Erneutes Amselsterben durch tropisches Virus

Erste Amsel aus Nordrhein-Westfalen infiziert

18.07.2012 - Deutschland

Virologen des Bernhard-Nocht-Instituts für Tropenmedizin (BNI) haben sechs tote Amseln aus Rheinland Pfalz und erstmals auch eine Amsel aus Nordrhein-Westfalen positiv auf das von Mücken übertragene Usutu-Virus getestet. Damit bestätigten sie die Prognose von Mückenexperten der Aktionsgemeinschaft zur Bekämpfung der Stechmückenplage (KABS) aus dem Frühjahr, dass im Sommer 2012 ein erneutes Amselsterben zu erwarten sei und der Ausbruch andere Bundesländer erfassen könnte.

Im Sommer 2011 begann ein durch Usutu-Viren ausgelöstes Massensterben der Amseln und anderer Vögel im Dreiländereck von Rheinland-Pfalz, Hessen und Baden-Württemberg.

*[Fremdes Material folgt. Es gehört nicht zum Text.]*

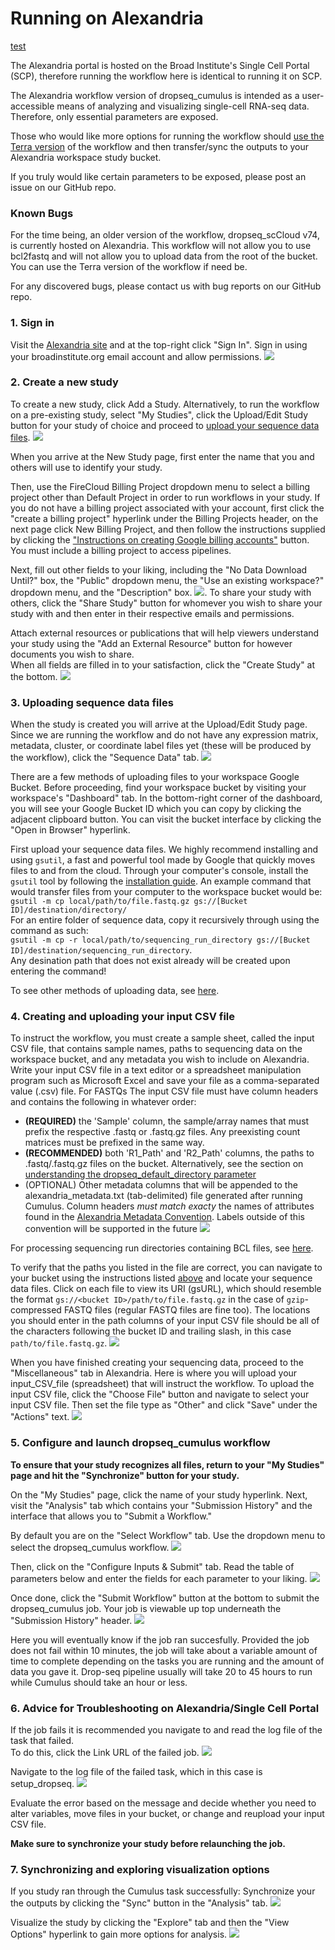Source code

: # Running on Alexandria

[test](terra.html#creating-and-uploading-your-input-csv-file)

The Alexandria portal is hosted on the Broad Institute's Single Cell Portal (SCP), therefore running the workflow here is identical to running it on SCP.
  
The Alexandria workflow version of dropseq_cumulus is intended as a user-accessible means of analyzing and visualizing single-cell RNA-seq data. Therefore, only essential parameters are exposed.  
  
Those who would like more options for running the workflow should [use the Terra version](https://alexandria-scrna-data-library.readthedocs.io/en/latest/terra/) of the workflow and then transfer/sync the outputs to your Alexandria workspace study bucket.  
  
If you truly would like certain parameters to be exposed, please post an issue on our GitHub repo.

### Known Bugs

For the time being, an older version of the workflow, dropseq_scCloud v74, is currently hosted on Alexandria. This workflow will not allow you to use bcl2fastq and will not allow you to upload data from the root of the bucket. You can use the Terra version of the workflow if need be.

For any discovered bugs, please contact us with bug reports on our GitHub repo.

### 1. Sign in
Visit the [Alexandria site](https://singlecell.broadinstitute.org/single_cell?scpbr=the-alexandria-project) and at the top-right click "Sign In". Sign in using your broadinstitute.org email account and allow permissions. ![](imgs/alexandria/sign_in.png)
  
### 2. Create a new study
To create a new study, click Add a Study. Alternatively, to run the workflow on a pre-existing study, select "My Studies", click the Upload/Edit Study button for your study of choice and proceed to [upload your sequence data files](https://alexandria-scrna-data-library.readthedocs.io/en/latest/alexandria/#3-uploading-sequence-data-files). ![](imgs/alexandria/add_study.png)
  
When you arrive at the New Study page, first enter the name that you and others will use to identify your study.  
  
Then, use the FireCloud Billing Project dropdown menu to select a billing project other than Default Project in order to run workflows in your study. If you do not have a billing project associated with your account, first click the "create a billing project" hyperlink under the Billing Projects header, on the next page click New Billing Project, and then follow the instructions supplied by clicking the ["Instructions on creating Google billing accounts"](https://software.broadinstitute.org/firecloud/documentation/article?id=9762) button. You must include a billing project to access pipelines.  
  
Next, fill out other fields to your liking, including the "No Data Download Until?" box, the "Public" dropdown menu, the "Use an existing workspace?" dropdown menu, and the "Description" box. ![](imgs/alexandria/new_study1.png). 
To share your study with others, click the "Share Study" button for whomever you wish to share your study with and then enter in their respective emails and permissions.  
  
Attach external resources or publications that will help viewers understand your study using the "Add an External Resource" button for however documents you wish to share.  
When all fields are filled in to your satisfaction, click the "Create Study" at the bottom. ![](imgs/alexandria/new_study2.png)
  
### 3. Uploading sequence data files
When the study is created you will arrive at the Upload/Edit Study page. Since we are running the workflow and do not have any expression matrix, metadata, cluster, or coordinate label files yet (these will be produced by the workflow), click the "Sequence Data" tab. ![](imgs/alexandria/sequence_data1.png)
  
There are a few methods of uploading files to your workspace Google Bucket. Before proceeding, find your workspace bucket by visiting your workspace's "Dashboard" tab. In the bottom-right corner of the dashboard, you will see your Google Bucket ID which you can copy by clicking the adjacent clipboard button. You can visit the bucket interface by clicking the "Open in Browser" hyperlink.
 
First upload your sequence data files. We highly recommend installing and using `gsutil`, a fast and powerful tool made by Google that quickly moves files to and from the cloud. Through your computer's console, install the `gsutil` tool by following the [installation guide](https://cloud.google.com/storage/docs/gsutil_install). An example command that would transfer files from your computer to the workspace bucket would be:  
`gsutil -m cp local/path/to/file.fastq.gz gs://[Bucket ID]/destination/directory/`  
For an entire folder of sequence data, copy it recursively through using the command as such:  
`gsutil -m cp -r local/path/to/sequencing_run_directory gs://[Bucket ID]/destination/sequencing_run_directory`.   
Any desination path that does not exist already will be created upon entering the command!
  
To see other methods of uploading data, see [here](https://alexandria-scrna-data-library.readthedocs.io/en/latest/data_upload/).  

### 4. Creating and uploading your input CSV file
  
To instruct the workflow, you must create a sample sheet, called the input CSV file, that contains sample names, paths to sequencing data on the workspace bucket, and any metadata you wish to include on Alexandria. Write your input CSV file in a text editor or a spreadsheet manipulation program such as Microsoft Excel and save your file as a comma-separated value (.csv) file. For FASTQs The input CSV file must have column headers and contains the following in whatever order:

* **(REQUIRED)** the 'Sample' column, the sample/array names that must prefix the respective .fastq or .fastq.gz files. Any preexisting count matrices must be prefixed in the same way.
* **(RECOMMENDED)** both 'R1_Path' and 'R2_Path' columns, the paths to .fastq/.fastq.gz files on the bucket. Alternatively, see the section on [understanding the dropseq_default_directory parameter](https://alexandria-scrna-data-library.readthedocs.io/en/latest/dropseq_cumulus/#Unde)  
* (OPTIONAL) Other metadata columns that will be appended to the alexandria_metadata.txt (tab-delimited) file generated after running Cumulus. Column headers _must match exacty_ the names of attributes found in the [Alexandria Metadata Convention](https://alexandria-scrna-data-library.readthedocs.io/en/latest/metadata/#the-alexandria-metadata-convention). Labels outside of this convention will be supported in the future ![](imgs/csv.png)
  
For processing sequencing run directories containing BCL files, see [here](https://alexandria-scrna-data-library.readthedocs.io/en/latest/dropseq_cumulus/#formatting-your-input_csv_file-for-bcl2fastq).
  
To verify that the paths you listed in the file are correct, you can navigate to your bucket using the instructions listed [above](https://alexandria-scrna-data-library.readthedocs.io/en/latest/alexandria/#3-add-your-sequence-data-and-input-csv-file) and locate your sequence data files. Click on each file to view its URI (gsURL), which should resemble the format `gs://<bucket ID>/path/to/file.fastq.gz` in the case of `gzip`-compressed FASTQ files (regular FASTQ files are fine too). The locations you should enter in the path columns of your input CSV file should be all of the characters following the bucket ID and trailing slash, in this case `path/to/file.fastq.gz`. ![](imgs/scp/bucket2.png)
  
When you have finished creating your sequencing data, proceed to the "Miscellaneous" tab in Alexandria. Here is where you will upload your input_CSV_file (spreadsheet) that will instruct the workflow. 
To upload the input CSV file, click the "Choose File" button and navigate to select your input CSV file. Then set the file type as "Other" and click "Save" under the "Actions" text. ![](imgs/alexandria/miscellaneous.png)
  
### 5. Configure and launch dropseq_cumulus workflow
**To ensure that your study recognizes all files, return to your "My Studies" page and hit the "Synchronize" button for your study.**
  
On the "My Studies" page, click the name of your study hyperlink. Next, visit the "Analysis" tab which contains your "Submission History" and the interface that allows you to "Submit a Workflow."  

By default you are on the "Select Workflow" tab. Use the dropdown menu to select the dropseq_cumulus workflow.
![](imgs/alexandria/analysis.png)

Then, click on the "Configure Inputs & Submit" tab. Read the table of parameters below and enter the fields for each parameter to your liking. ![](imgs/alexandria/configuration.png)
  
Once done, click the "Submit Workflow" button at the bottom to submit the dropseq_cumulus job. Your job is viewable up top underneath the "Submission History" header. ![](imgs/alexandria/submission_history.png)

Here you will eventually know if the job ran succesfully. Provided the job does not fail within 10 minutes, the job will take about a variable amount of time to complete depending on the tasks you are running and the amount of data you gave it. Drop-seq pipeline usually will take 20 to 45 hours to run while Cumulus should take an hour or less.

### 6. Advice for Troubleshooting on Alexandria/Single Cell Portal
If the job fails it is recommended you navigate to and read the log file of the task that failed.  
To do this, click the Link URL of the failed job. ![](imgs/alexandria/troubleshooting.png)
  
Navigate to the log file of the failed task, which in this case is setup_dropseq. ![](imgs/scp/fail2.png)

Evaluate the error based on the message and decide whether you need to alter variables, move files in your bucket, or change and reupload your input CSV file. 

**Make sure to synchronize your study before relaunching the job.**

### 7. Synchronizing and exploring visualization options
If you study ran through the Cumulus task successfully: 
Synchronize your the outputs by clicking the "Sync" button in the "Analysis" tab. 
![](imgs/alexandria/sync_outputs.png)
  
Visualize the study by clicking the "Explore" tab and then the "View Options" hyperlink to gain more options for analysis. ![](imgs/alexandria/visualization.png)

Die Gruppe um den Hamburger Virologen Dr. Jonas Schmidt-Chanasit, BNI, erforschte den letztjährigen Ausbruch intensiv und veröffentlichte die Ergebnisse in der Fachzeitschrift PloS One.

„In den letzten Tagen wurden uns etwa 95 tote Amseln aus dem Raum Neustadt an der Weinstraße, Landau und Bad Dürkheim gemeldet“, berichtet Dr. Norbert Becker, wissenschaftlicher Leiter der KABS und Dozent an der Universität Heidelberg. Seine Mitarbeiter sammelten verendete Vögel ein und insgesamt 73 Tiere wurden am BNI auf eine Usutu-Virus-Infektion untersucht. „Leider haben sich die Befürchtungen nun bestätigt, dass das Usutu-Virus in der bekannten Ausbruchregion seit Juni wieder aktiv ist und viele Vögel an der Infektion versterben“, sagt Becker.

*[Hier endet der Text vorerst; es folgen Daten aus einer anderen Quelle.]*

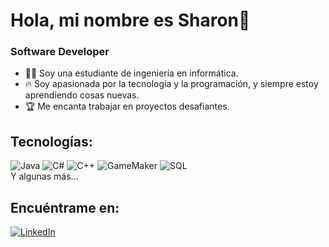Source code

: # Hola, mi nombre es Sharon👋
### Software Developer


- 👩‍💻 Soy una estudiante de ingeniería en informática.
- 🔥 Soy apasionada por la tecnología y la programación, y siempre estoy aprendiendo cosas nuevas.
- 🏆 Me encanta trabajar en proyectos desafiantes.

## Tecnologías:
![Java](https://img.shields.io/badge/Java-yellow?style=for-the-badge&logoColor=white)
![C#](https://img.shields.io/badge/C%23-purple?style=for-the-badge&logoColor=white)
![C++](https://img.shields.io/badge/C%2B%2B-red?style=for-the-badge&logoColor=white)
![GameMaker](https://img.shields.io/badge/GameMaker-white?style=for-the-badge&logoColor=black)
![SQL](https://img.shields.io/badge/SQL-gray?style=for-the-badge&logoColor=white)
</br>
Y algunas más...



## Encuéntrame en:
[![LinkedIn](https://img.shields.io/badge/LinkedIn-Sharon_Salgado-0077B5?style=for-the-badge&logo=linkedin&logoColor=white&labelColor=101010)](https://www.linkedin.com/in/sharon-salgado-flores-852634276)
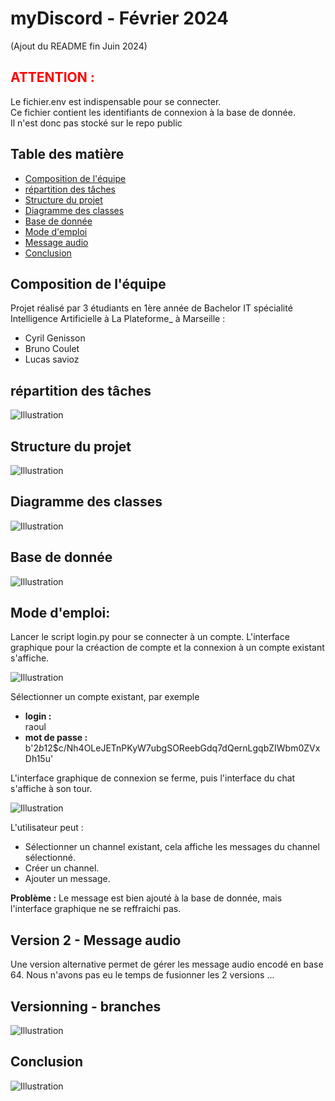 # myDiscord - Février 2024
(Ajout du README fin Juin 2024)

## <span style="color: red;">ATTENTION :  
Le fichier.env est indispensable pour se connecter.  
Ce fichier contient les identifiants de connexion à la base de donnée.  
Il n'est donc pas stocké sur le repo public</span>

## Table des matière

- [Composition de l'équipe](#composition-de-léquipe)
- [répartition des tâches](#répartition-des-tâches)
- [Structure du projet](#structure-du-projet)
- [Diagramme des classes](#diagramme-des-classes)
- [Base de donnée](#base-de-donnée)
- [Mode d'emploi](#mode-demploi)
- [Message audio](#message-audio)
- [Conclusion](#conclusion)



## Composition de l'équipe

Projet réalisé par 3 étudiants en 1ère année de Bachelor IT spécialité Intelligence Artificielle à La Plateforme_ à Marseille :
- Cyril Genisson
- Bruno Coulet
- Lucas savioz


## répartition des tâches

![Illustration](img/equipe.png)


## Structure du projet

![Illustration](img/schema.png)

## Diagramme des classes

![Illustration](img/classes.png)

## Base de donnée

![Illustration](img/tables.png)

## Mode d'emploi:

Lancer le script login.py pour se connecter à un compte.
L'interface graphique pour la créaction de compte et la connexion à un compte existant s'affiche.

![Illustration](img/login.png)

Sélectionner un compte existant, par exemple
- **login :**  
raoul
- **mot de passe :**  
b'$2b$12$c/Nh4OLeJETnPKyW7ubgSOReebGdq7dQernLgqbZIWbm0ZVxDh15u'

L'interface graphique de connexion se ferme, puis l'interface du chat s'affiche à son tour.

![Illustration](img/message_1.png)


L'utilisateur peut  :
- Sélectionner un channel existant, cela affiche les messages du channel sélectionné.
- Créer un channel.
- Ajouter un message.

**Problème :**
Le message est bien ajouté à la base de donnée, mais l'interface graphique ne se reffraichi pas.

## Version 2 - Message audio
Une version alternative permet de gérer les message audio encodé en base 64.
Nous n'avons pas eu le temps de fusionner les 2 versions ...

## Versionning - branches

![Illustration](img/branches.png)


## Conclusion

![Illustration](img/conclusion.png)
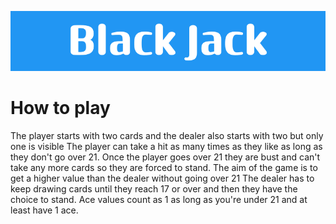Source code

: ![Black Jack Banner](https://github.com/mako128/BlackJack/blob/main/Black_Jack.png)

# How to play

The player starts with two cards and the dealer also starts with two but only one is visible
The player can take a hit as many times as they like as long as they don't go over 21.
Once the player goes over 21 they are bust and can't take any more cards so they are forced to stand.
The aim of the game is to get a higher value than the dealer without going over 21
The dealer has to keep drawing cards until they reach 17 or over and then they have the choice to stand.
Ace values count as 1 as long as you're under 21 and at least have 1 ace.

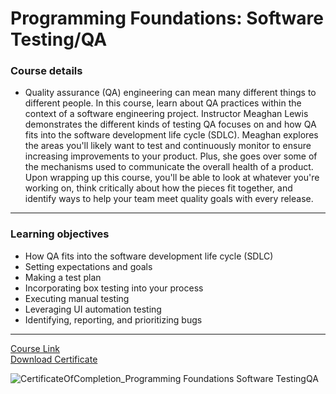 # Programming Foundations: Software Testing/QA
### Course details
- Quality assurance (QA) engineering can mean many different things to different people. In this course, learn about QA practices within the context of a software engineering project. Instructor Meaghan Lewis demonstrates the different kinds of testing QA focuses on and how QA fits into the software development life cycle (SDLC). Meaghan explores the areas you'll likely want to test and continuously monitor to ensure increasing improvements to your product. Plus, she goes over some of the mechanisms used to communicate the overall health of a product. Upon wrapping up this course, you'll be able to look at whatever you're working on, think critically about how the pieces fit together, and identify ways to help your team meet quality goals with every release.
---
### Learning objectives
- How QA fits into the software development life cycle (SDLC)
- Setting expectations and goals
- Making a test plan
- Incorporating box testing into your process
- Executing manual testing
- Leveraging UI automation testing
- Identifying, reporting, and prioritizing bugs
-------------------------------
[Course Link](https://www.linkedin.com/learning/html-essential-training-4)
<br>[Download Certificate](https://drive.google.com/file/d/16_q9E5c283R55ki813Qx05h-ltv14pIy/view?usp=sharing)

![CertificateOfCompletion_Programming Foundations Software TestingQA](https://user-images.githubusercontent.com/52893501/137819979-7a8a92e6-96a7-4e5b-99e5-caa2336e79fd.jpg)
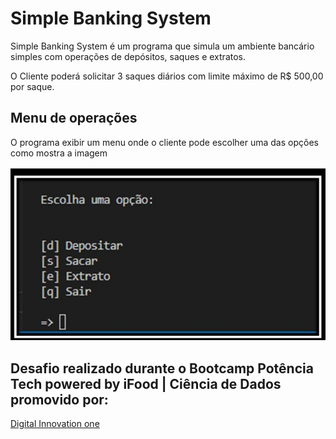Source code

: # Simple Banking System

<p>Simple Banking System é um programa que simula um ambiente bancário simples com operações de depósitos, saques e extratos.</p>
<p>O Cliente poderá solicitar 3 saques diários com limite máximo de R$ 500,00 por saque.</p>


## Menu de operações 

<p>O programa exibir um menu onde o cliente pode escolher uma das opções como mostra a imagem</p>

<img src="menu.jpg" alt="Menu de opções"/>

## Desafio realizado durante o Bootcamp Potência Tech powered by iFood | Ciência de Dados promovido por: 

<a href="https://www.dio.me">Digital Innovation one</a>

Laut Schmidt-Chanasit wurde zudem erstmals eine tote Amsel, die eine aufmerksame Bürgerin außerhalb des ursprünglichen Ausbruchgebiet gefunden hatte, positiv auf das Usutu-Virus getestet. Die Amsel wurde in der Stadt Siegen im Bundesland Nordrhein-Westfalen tot aufgefunden.

Im April dieses Jahres hatte das interdisziplinäre Expertenteam die Bevölkerung dazu aufgerufen, tote Vögel zu melden und die Überträgermücke zu bekämpfen. „Auch dank der Unterstützung von Bürgerinnen und Bürger ist es uns gelungen, den Usutu-Virus-Ausbruch geografisch genau eingrenzen zu können“, sagt Becker.

Der aktuelle Ausbruch biete die einmalige Chance, in Deutschland die komplexen biotischen Interaktionen zwischen Viren, Stechmücken und Vögeln unter Einbeziehung ökologischer Rahmenbedingungen zu untersuchen, so Schmidt-Chanasit. Deshalb sollen wissenschaftlich interessierte Bürger infizierte Vögel weiterhin melden und möglichst früh an das BNI, die KABS oder ein örtliches Veterinäramt schicken. Mit dem Usutu-Virus infizierte Vögel zeigen oftmals Verhaltensauffälligkeiten und ein zerzaustes Gefieder. Weitere Informationen und ein Meldeformular bietet der NABU über seine Website an.

Originalveröffentlichung

Becker N et al.; Epizootic emergence of Usutu virus in wild and captive birds in Germany. PLoS One.7(2):e32604 (2012); Epub 2012 Feb 28.